→ **Work request**:
For each line of the data below that holds "devices", copy the line.

(Stored data)
::::::::::

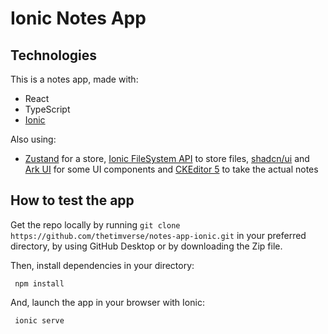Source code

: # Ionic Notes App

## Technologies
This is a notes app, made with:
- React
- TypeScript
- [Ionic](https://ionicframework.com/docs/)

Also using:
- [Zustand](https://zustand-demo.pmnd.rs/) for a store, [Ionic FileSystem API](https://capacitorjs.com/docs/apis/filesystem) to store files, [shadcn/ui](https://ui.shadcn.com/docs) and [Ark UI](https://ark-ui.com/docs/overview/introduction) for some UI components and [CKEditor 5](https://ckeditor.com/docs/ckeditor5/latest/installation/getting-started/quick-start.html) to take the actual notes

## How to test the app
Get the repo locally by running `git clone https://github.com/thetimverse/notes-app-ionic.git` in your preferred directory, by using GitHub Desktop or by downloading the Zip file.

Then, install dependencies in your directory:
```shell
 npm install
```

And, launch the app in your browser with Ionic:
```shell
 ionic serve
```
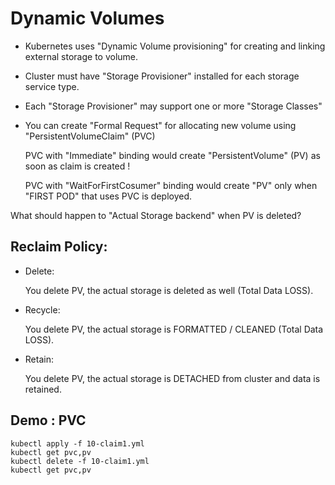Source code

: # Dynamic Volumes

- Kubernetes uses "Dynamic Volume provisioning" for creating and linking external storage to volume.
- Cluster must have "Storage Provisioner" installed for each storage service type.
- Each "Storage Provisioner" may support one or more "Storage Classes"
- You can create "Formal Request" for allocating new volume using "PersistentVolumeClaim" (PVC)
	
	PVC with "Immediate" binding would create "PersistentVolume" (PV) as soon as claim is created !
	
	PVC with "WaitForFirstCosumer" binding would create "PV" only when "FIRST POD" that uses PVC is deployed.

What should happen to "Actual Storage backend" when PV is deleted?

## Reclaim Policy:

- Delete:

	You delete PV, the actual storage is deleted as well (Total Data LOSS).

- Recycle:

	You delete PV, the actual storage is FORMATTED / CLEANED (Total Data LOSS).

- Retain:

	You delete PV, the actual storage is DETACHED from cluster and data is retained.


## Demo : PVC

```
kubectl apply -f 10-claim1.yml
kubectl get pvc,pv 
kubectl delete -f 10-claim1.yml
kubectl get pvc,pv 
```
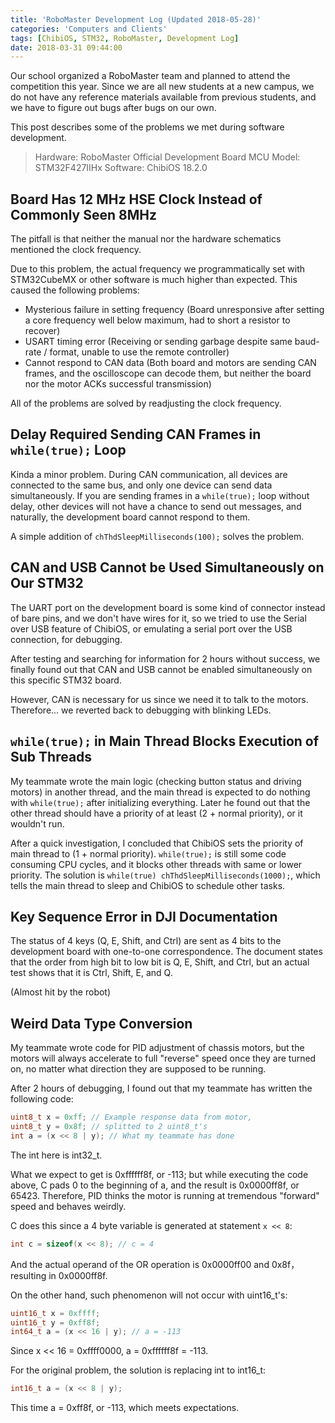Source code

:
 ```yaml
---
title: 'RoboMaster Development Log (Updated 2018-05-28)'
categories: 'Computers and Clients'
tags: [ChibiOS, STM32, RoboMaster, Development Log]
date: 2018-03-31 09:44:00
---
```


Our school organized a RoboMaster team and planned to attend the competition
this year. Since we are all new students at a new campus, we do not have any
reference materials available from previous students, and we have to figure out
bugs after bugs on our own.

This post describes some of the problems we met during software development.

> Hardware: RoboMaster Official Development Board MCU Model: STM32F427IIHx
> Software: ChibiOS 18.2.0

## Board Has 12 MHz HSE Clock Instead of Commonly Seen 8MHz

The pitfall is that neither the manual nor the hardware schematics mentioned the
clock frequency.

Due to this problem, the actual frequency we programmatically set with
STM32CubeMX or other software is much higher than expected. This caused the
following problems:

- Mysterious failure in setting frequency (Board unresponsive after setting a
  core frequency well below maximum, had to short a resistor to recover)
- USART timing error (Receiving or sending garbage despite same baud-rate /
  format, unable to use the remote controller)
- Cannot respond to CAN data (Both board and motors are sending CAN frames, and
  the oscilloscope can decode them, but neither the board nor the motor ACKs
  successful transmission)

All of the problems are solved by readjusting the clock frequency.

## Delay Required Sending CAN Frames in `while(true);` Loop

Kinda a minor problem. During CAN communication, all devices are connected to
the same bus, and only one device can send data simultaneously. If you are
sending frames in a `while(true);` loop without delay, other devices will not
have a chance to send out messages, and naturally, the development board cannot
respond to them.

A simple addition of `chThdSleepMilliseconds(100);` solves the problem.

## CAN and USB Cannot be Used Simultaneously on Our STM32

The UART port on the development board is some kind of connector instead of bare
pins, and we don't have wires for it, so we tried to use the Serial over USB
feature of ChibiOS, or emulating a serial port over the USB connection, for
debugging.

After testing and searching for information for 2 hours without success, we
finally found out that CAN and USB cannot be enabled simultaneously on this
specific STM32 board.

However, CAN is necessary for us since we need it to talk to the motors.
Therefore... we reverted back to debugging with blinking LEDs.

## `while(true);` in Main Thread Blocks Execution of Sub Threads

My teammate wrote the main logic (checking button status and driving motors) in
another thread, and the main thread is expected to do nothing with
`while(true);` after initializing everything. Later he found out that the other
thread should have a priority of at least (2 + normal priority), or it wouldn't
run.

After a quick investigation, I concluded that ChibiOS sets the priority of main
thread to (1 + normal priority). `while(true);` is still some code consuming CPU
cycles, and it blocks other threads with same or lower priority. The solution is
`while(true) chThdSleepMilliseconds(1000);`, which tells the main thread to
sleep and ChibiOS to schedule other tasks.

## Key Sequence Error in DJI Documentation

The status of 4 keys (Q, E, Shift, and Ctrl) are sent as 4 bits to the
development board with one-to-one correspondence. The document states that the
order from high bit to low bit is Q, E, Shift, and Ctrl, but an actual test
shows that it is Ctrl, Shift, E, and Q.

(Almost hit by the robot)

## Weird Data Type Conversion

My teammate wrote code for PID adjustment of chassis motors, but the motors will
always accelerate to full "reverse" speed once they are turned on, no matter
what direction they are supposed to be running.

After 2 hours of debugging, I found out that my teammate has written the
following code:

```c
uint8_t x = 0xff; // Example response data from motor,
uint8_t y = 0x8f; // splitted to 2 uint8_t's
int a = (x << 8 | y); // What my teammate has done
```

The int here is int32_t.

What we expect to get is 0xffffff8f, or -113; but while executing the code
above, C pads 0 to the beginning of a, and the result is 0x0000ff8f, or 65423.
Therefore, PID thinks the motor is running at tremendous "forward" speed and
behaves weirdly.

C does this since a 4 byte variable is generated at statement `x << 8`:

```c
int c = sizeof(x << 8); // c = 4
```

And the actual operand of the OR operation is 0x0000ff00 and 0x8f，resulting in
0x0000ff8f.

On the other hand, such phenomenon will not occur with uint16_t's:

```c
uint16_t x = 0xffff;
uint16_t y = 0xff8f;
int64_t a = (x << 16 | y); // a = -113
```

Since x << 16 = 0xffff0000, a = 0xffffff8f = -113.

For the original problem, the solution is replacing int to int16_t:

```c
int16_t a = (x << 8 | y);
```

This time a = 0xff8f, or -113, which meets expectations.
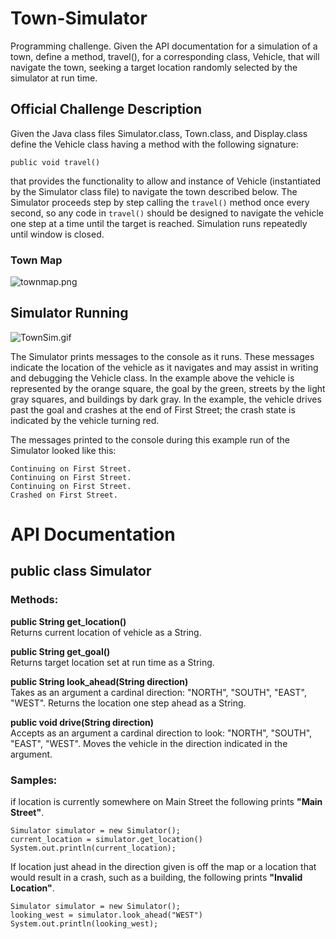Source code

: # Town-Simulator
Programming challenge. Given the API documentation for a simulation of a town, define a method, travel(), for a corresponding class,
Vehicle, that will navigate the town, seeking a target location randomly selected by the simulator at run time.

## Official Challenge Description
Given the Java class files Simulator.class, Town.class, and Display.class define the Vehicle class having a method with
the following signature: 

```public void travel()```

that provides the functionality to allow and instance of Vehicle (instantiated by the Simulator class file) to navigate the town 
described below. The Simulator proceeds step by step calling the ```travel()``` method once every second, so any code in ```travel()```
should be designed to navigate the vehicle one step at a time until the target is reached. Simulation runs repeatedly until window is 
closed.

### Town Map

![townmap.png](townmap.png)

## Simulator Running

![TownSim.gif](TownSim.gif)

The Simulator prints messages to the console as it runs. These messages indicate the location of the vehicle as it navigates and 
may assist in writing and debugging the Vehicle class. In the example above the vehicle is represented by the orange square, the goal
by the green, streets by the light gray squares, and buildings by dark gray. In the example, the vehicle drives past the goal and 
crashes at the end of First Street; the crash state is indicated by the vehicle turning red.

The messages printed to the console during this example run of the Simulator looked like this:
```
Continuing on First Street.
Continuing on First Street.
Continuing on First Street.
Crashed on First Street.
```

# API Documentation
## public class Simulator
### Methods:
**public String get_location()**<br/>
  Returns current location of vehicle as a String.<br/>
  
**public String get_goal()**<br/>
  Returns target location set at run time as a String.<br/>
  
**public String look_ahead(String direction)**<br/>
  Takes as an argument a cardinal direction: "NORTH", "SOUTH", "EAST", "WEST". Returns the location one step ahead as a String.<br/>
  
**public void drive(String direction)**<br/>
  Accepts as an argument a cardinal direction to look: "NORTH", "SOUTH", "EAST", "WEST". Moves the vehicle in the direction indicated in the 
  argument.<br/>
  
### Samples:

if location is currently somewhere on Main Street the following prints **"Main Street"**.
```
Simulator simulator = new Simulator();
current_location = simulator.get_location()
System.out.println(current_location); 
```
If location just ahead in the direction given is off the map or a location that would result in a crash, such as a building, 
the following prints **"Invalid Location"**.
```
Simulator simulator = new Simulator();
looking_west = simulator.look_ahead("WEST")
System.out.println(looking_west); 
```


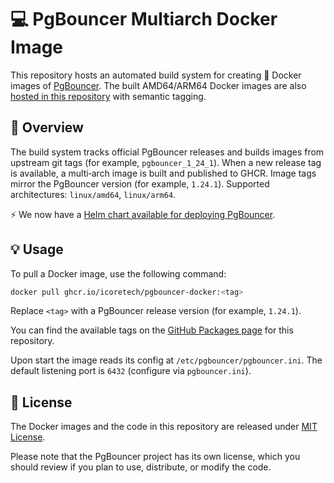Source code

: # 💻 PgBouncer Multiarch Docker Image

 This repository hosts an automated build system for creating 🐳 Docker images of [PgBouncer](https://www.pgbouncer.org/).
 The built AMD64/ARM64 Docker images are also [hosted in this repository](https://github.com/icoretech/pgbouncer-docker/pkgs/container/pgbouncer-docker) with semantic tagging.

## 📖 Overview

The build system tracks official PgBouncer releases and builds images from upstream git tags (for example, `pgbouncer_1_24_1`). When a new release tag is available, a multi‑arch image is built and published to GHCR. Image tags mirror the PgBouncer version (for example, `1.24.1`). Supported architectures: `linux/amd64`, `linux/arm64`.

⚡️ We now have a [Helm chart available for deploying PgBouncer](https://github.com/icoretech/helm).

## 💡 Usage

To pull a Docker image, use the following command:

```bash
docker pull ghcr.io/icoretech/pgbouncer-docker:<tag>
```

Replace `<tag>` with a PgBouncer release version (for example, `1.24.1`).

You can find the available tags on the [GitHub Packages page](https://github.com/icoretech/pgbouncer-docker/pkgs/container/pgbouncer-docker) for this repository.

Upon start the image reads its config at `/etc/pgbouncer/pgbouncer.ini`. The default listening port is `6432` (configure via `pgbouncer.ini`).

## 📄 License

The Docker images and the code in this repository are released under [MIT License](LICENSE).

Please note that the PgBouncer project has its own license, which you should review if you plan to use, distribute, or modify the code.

::::::::::

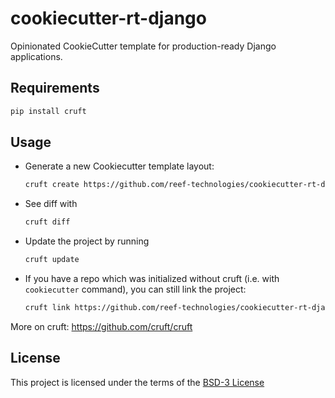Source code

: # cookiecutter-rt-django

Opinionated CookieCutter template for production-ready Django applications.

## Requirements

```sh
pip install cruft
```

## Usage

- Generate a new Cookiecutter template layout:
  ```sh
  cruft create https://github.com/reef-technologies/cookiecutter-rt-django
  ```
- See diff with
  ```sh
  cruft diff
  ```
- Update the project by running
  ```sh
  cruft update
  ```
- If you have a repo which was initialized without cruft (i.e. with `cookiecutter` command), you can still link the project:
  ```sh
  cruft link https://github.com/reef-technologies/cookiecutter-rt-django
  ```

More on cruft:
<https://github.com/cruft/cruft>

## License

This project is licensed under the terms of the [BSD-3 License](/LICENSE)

::::::::::

→ **Written answer**:
Kinda a minor problem. During CAN communication, all devices are connected to
sending frames in a `while(true);` loop without delay, other devices will not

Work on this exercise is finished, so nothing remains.